**Required work**
Nothing outside the stretch is wanted. Repeat exactly the lines of the listing below from the one that contains "4. Click on" through the one that contains "- Your preference", both ends included.

*** Opening Exercise material ***

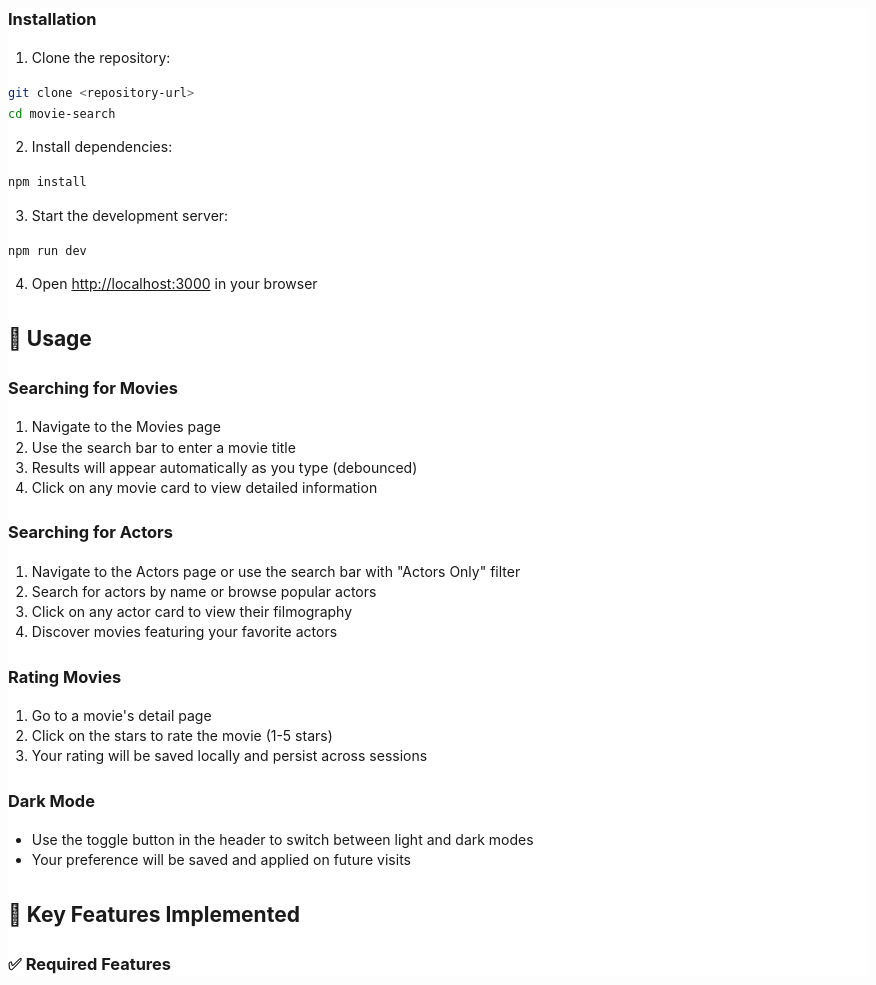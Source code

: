### Installation

1. Clone the repository:

```bash
git clone <repository-url>
cd movie-search
```

2. Install dependencies:

```bash
npm install
```

3. Start the development server:

```bash
npm run dev
```

4. Open [http://localhost:3000](http://localhost:3000) in your browser

## 📱 Usage

### Searching for Movies

1. Navigate to the Movies page
2. Use the search bar to enter a movie title
3. Results will appear automatically as you type (debounced)
4. Click on any movie card to view detailed information

### Searching for Actors

1. Navigate to the Actors page or use the search bar with "Actors Only" filter
2. Search for actors by name or browse popular actors
3. Click on any actor card to view their filmography
4. Discover movies featuring your favorite actors

### Rating Movies

1. Go to a movie's detail page
2. Click on the stars to rate the movie (1-5 stars)
3. Your rating will be saved locally and persist across sessions

### Dark Mode

- Use the toggle button in the header to switch between light and dark modes
- Your preference will be saved and applied on future visits

## 🎯 Key Features Implemented

### ✅ Required Features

*** Closing Exercise material ***

**Written solution**
4. Click on any movie card to view detailed information

### Searching for Actors

1. Navigate to the Actors page or use the search bar with "Actors Only" filter
2. Search for actors by name or browse popular actors
3. Click on any actor card to view their filmography
4. Discover movies featuring your favorite actors

### Rating Movies

1. Go to a movie's detail page
2. Click on the stars to rate the movie (1-5 stars)
3. Your rating will be saved locally and persist across sessions

### Dark Mode

- Use the toggle button in the header to switch between light and dark modes
- Your preference will be saved and applied on future visits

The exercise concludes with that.